Earlier this week Zenabis Global (TSX: ZENA) alerted the market that they would be conducting a rights offering at a price of $0.15 per common share. At the time, the offering was over a 70% discount to the current share price of the equity. In the time since the announcement, theories have flown about the sector as investors try to make sense of the deal.

One of the most common theories, is that the rights offering is a form of “poison pill” being conducted by the company to prevent a hostile takeover. The line of thinking from Zenabis investors essentially touts the line that this is a “flip-in” poison pill. For those that are unaware, a poison pill is a method for a public issuer to prevent a third party from taking control of the firm via a hostile takeover.

With respect to the “flip-in” method, it’s broken down nicely by Investopedia as follows:

A “flip-in poison pill” strategy involves allowing the shareholders, except for the acquirer, to purchase additional shares at a discount. While usual investors purchase the additional shares as it provides them with instantaneous profits, the practice dilutes the value of the limited number of shares already purchased by the acquiring company. This right to purchase is given to the shareholders before the takeover is finalized, and is often triggered when the acquirer amasses a certain threshold percentage of shares of the target company.

Source: Investopedia

There’s a few issues with this in the case of Zenabis. First and foremost, no party has stepped forward to indicate that they are interested in performing a hostile takeover of the public issuer, nor have any early warning reports been filed as of late indicating that anyone has quietly amassed a position of 10.0% or higher. Rather, on a net basis major security holders have actually been selling overall, which is largely a result of the former CEO of the firm dumping a portion of his position.

Second, if a third party had already begun attempting to acquire a sizable position in Zenabis, they too would receive rights to acquire shares provided they had a position as of October 30, which is the date of record for the transaction. With the date of record being roughly a week from the announcement, the third party would actually be able to amass a larger position at a lower cost basis thanks to the corresponding cratering of the equity.

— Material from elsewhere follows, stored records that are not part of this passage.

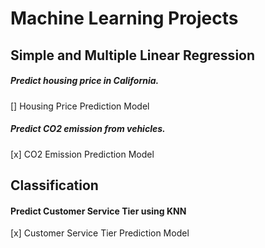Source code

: # Machine Learning Projects

## Simple and Multiple Linear Regression
##### Predict housing price in California.
[] Housing Price Prediction Model

##### Predict CO2 emission from vehicles.
[x] CO2 Emission Prediction Model

## Classification
#### Predict Customer Service Tier using KNN
[x] Customer Service Tier Prediction Model

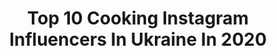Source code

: ---
title: Top 10 Cooking Instagram Influencers In Ukraine In 2020
description: >-
  Find top cooking Instagram influencers in Ukraine in 2020. Most popular hashtags: #cooking #style #friends #training.
platform: Instagram
profiles:
  - username: "andreylavruk"
    fullname: >-
      ᴘʜᴏᴛᴏɢʀᴀᴘʜᴇʀ   📷
    location: "Ukraine"
    followers: 7803
    engagement: 516
    commentsToLikes: 0.041545
    id: ck15qkkoj3avd0i19u9iye2ne
    verified: false
    hashtags: "#photoday, #85mm14, #kievmodel, #weddingkiev"
  - username: "annagirm"
    fullname: >-
      A.n.n.a G.i.r Malowany 🌺
    location: "Ukraine"
    followers: 6122
    engagement: 2006
    commentsToLikes: 0.184386
    id: ck0tyggvvmppp0i19v8scrgo5
    verified: false
    hashtags: "#funmoment, #sweetpotato, #sunglasses, #puppylove"
  - username: "dikushnir"
    fullname: >-
      Diana Kushnir
    location: "Ukraine"
    followers: 13400
    engagement: 635
    commentsToLikes: 0.177217
    id: ck15tpmwoj9um0i19alk1gcf5
    verified: false
    hashtags: "#babyboy, #happyeaster, #bff, #tiramisu"
  - username: "lenaovchynnikova"
    fullname: >-
      Lena "the Hunter" Ovchynnikova
    location: "Ukraine"
    followers: 53993
    engagement: 390
    commentsToLikes: 0.030981
    id: ck5c3gf3cz9rz0i115274212c
    verified: true
    hashtags: "#kickboxingworld, #doglove, #parashute, #grandpa"
  - username: "ivankrylenko"
    fullname: >-
      Иван
    location: "Ukraine"
    followers: 14979
    engagement: 263
    commentsToLikes: 0.083320
    id: ck6u9e10bx0f10j71kmklx7t2
    verified: false
    hashtags: "#calistenic, #weapon, #croasfit, #wakepark"
  - username: "timurrex2"
    fullname: >-
      Тимур Rex2
    location: "Ukraine"
    followers: 39776
    engagement: 155
    commentsToLikes: 0.049616
    id: ckap7zj6um6ui0i78q2n4zrj5
    verified: false
    hashtags: "#may, #kiev, #yangordienko, #beautifulday"
  - username: "kotik__vb"
    fullname: >-
      Хей -це я Вікусик 🐯
    location: "Ukraine"
    followers: 3333
    engagement: 2143
    commentsToLikes: 0.041936
    id: ck8tcapypyvew0j78io4ryujx
    verified: false
    hashtags: "#instagram, #vinnitsa, #astetic, #cooking"
  - username: "liana_buvaltseva"
    fullname: >-
      𝐋𝐢𝐚𝐧𝐚 𝐁𝐮𝐯𝐚𝐥𝐭𝐬𝐞𝐯𝐚
    location: "Ukraine"
    followers: 36066
    engagement: 1194
    commentsToLikes: 0.038539
    id: ck5c09bqmsolw0i11n4z4848o
    verified: false
    hashtags: "#travelgram, #vintagelook, #coffeebean, #myparisstyle"
  - username: "shura.i.am"
    fullname: >-
      ＡＬＥＫＳＡＮＤＲＡ
    location: "Ukraine"
    followers: 7158
    engagement: 610
    commentsToLikes: 0.030400
    id: ckap4x14899mk0i78smyym246
    verified: false
    hashtags: "#louvre, #vscofood, #fitnessmodel, #styleblogger"
  - username: "vovatrozkii1"
    fullname: >-
      Владимир Троцкий
    location: "Ukraine"
    followers: 54431
    engagement: 573
    commentsToLikes: 0.038592
    id: ck9wf1tc7mwqf0j78isdjn75y
    verified: false
    hashtags: "#smart, #heppybirthday, #anniversary, #honey"
---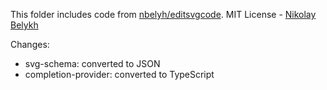 This folder includes code from
[nbelyh/editsvgcode](https://github.com/nbelyh/editsvgcode). MIT License -
[Nikolay Belykh](https://github.com/nbelyh)

Changes:

- svg-schema: converted to JSON
- completion-provider: converted to TypeScript
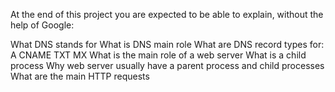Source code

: At the end of this project you are expected to be able to explain, without the help of Google:

What DNS stands for
What is DNS main role
What are DNS record types for:
A
CNAME
TXT
MX
What is the main role of a web server
What is a child process
Why web server usually have a parent process and child processes
What are the main HTTP requests
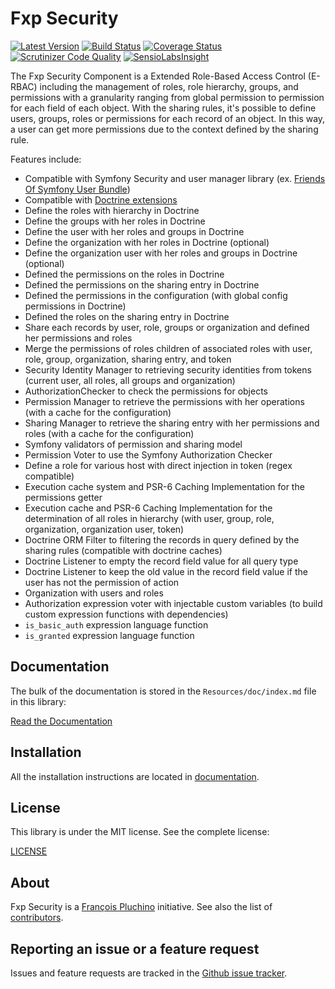 Fxp Security
============

[![Latest Version](https://img.shields.io/packagist/v/fxp/security.svg)](https://packagist.org/packages/fxp/security)
[![Build Status](https://img.shields.io/travis/fxpio/fxp-security/master.svg)](https://travis-ci.org/fxpio/fxp-security)
[![Coverage Status](https://img.shields.io/coveralls/fxpio/fxp-security/master.svg)](https://coveralls.io/r/fxpio/fxp-security?branch=master)
[![Scrutinizer Code Quality](https://img.shields.io/scrutinizer/g/fxpio/fxp-security/master.svg)](https://scrutinizer-ci.com/g/fxpio/fxp-security?branch=master)
[![SensioLabsInsight](https://img.shields.io/sensiolabs/i/6951c069-4ec4-4cfa-a3b9-281085553fdb.svg)](https://insight.sensiolabs.com/projects/6951c069-4ec4-4cfa-a3b9-281085553fdb)

The Fxp Security Component is a Extended Role-Based Access Control (E-RBAC) including the management of roles,
role hierarchy, groups, and permissions with a granularity ranging from global permission to permission for
each field of each object. With the sharing rules, it's possible to define users, groups, roles or permissions
for each record of an object. In this way, a user can get more permissions due to the context defined by the
sharing rule.

Features include:

- Compatible with Symfony Security and user manager library (ex. [Friends Of Symfony User Bundle](https://github.com/FriendsOfSymfony/FOSUserBundle))
- Compatible with [Doctrine extensions](https://github.com/Atlantic18/DoctrineExtensions)
- Define the roles with hierarchy in Doctrine
- Define the groups with her roles in Doctrine
- Define the user with her roles and groups in Doctrine
- Define the organization with her roles in Doctrine (optional)
- Define the organization user with her roles and groups in Doctrine (optional)
- Defined the permissions on the roles in Doctrine
- Defined the permissions on the sharing entry in Doctrine
- Defined the permissions in the configuration (with global config permissions in Doctrine)
- Defined the roles on the sharing entry in Doctrine
- Share each records by user, role, groups or organization and defined her permissions and roles
- Merge the permissions of roles children of associated roles with user, role, group, organization, sharing entry, and token
- Security Identity Manager to retrieving security identities from tokens (current user,
  all roles, all groups and organization)
- AuthorizationChecker to check the permissions for objects
- Permission Manager to retrieve the permissions with her operations (with a cache for the configuration)
- Sharing Manager to retrieve the sharing entry with her permissions and roles (with a cache for the configuration)
- Symfony validators of permission and sharing model
- Permission Voter to use the Symfony Authorization Checker
- Define a role for various host with direct injection in token (regex compatible)
- Execution cache system and PSR-6 Caching Implementation for the permissions getter
- Execution cache and PSR-6 Caching Implementation for the determination of all roles in
  hierarchy (with user, group, role, organization, organization user, token)
- Doctrine ORM Filter to filtering the records in query defined by the sharing rules (compatible with doctrine caches)
- Doctrine Listener to empty the record field value for all query type
- Doctrine Listener to keep the old value in the record field value if the user has not the permission of action
- Organization with users and roles
- Authorization expression voter with injectable custom variables (to build custom expression functions with dependencies)
- `is_basic_auth` expression language function
- `is_granted` expression language function

Documentation
-------------

The bulk of the documentation is stored in the `Resources/doc/index.md`
file in this library:

[Read the Documentation](Resources/doc/index.md)

Installation
------------

All the installation instructions are located in [documentation](Resources/doc/index.md).

License
-------

This library is under the MIT license. See the complete license:

[LICENSE](LICENSE)

About
-----

Fxp Security is a [François Pluchino](https://github.com/francoispluchino) initiative.
See also the list of [contributors](https://github.com/fxpio/fxp-security/graphs/contributors).

Reporting an issue or a feature request
---------------------------------------

Issues and feature requests are tracked in the [Github issue tracker](https://github.com/fxpio/fxp-security/issues).

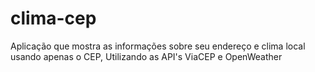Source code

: # clima-cep
 Aplicação que mostra as informações sobre seu endereço e clima local usando apenas o CEP, Utilizando as API's ViaCEP e OpenWeather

While the thought of a hostile takeover of sorts may appear as a silver lining to some, the reality is that the offering is a means of Zenabis raising funding to continue its operations. While the firm acknowledged within the press release that it has sufficient capital, earlier last week it indicated that not all was going to plan. First, expansion of its Langley facility has been delayed as a result of construction going over budget. Second, the firm has struggled to hit operational targets for new packaging equipment. Both issues result in the need for additional capital to keep its operations going.

Zenabis in its latest financial reports, which are for the period ended June 30, 2019, indicated that it has $8.67 million in cash, out of total current assets of $60.23 million. Concurrently, $36.92 million in accounts payable were outstanding, with total current liabilities of $90.08 million. The result, is a working capital of ($29.84 million) – a precarious position at best.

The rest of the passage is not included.